### DATA SHOWN
────────────────
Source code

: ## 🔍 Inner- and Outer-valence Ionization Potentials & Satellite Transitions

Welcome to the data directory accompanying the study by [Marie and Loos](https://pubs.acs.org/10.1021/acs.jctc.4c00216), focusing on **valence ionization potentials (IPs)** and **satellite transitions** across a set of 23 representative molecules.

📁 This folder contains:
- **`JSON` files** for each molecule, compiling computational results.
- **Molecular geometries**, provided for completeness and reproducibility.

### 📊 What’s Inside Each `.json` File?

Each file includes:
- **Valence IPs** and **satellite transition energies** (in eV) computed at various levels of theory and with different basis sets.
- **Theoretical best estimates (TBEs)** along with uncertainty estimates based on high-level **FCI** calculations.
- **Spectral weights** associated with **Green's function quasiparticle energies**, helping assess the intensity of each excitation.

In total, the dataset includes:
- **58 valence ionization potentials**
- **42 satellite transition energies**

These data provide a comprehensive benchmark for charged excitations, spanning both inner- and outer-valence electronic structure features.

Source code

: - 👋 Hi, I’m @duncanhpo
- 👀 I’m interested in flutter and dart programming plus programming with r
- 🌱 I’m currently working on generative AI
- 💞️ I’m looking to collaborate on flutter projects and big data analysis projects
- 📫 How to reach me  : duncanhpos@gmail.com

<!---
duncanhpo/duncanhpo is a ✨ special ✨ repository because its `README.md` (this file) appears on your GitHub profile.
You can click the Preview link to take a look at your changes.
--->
────────────────
### WHAT THE TASK REQUIRES
What is the number of lines in the data that include the word "flutter"? State only that number.

### TASK SOLUTION
2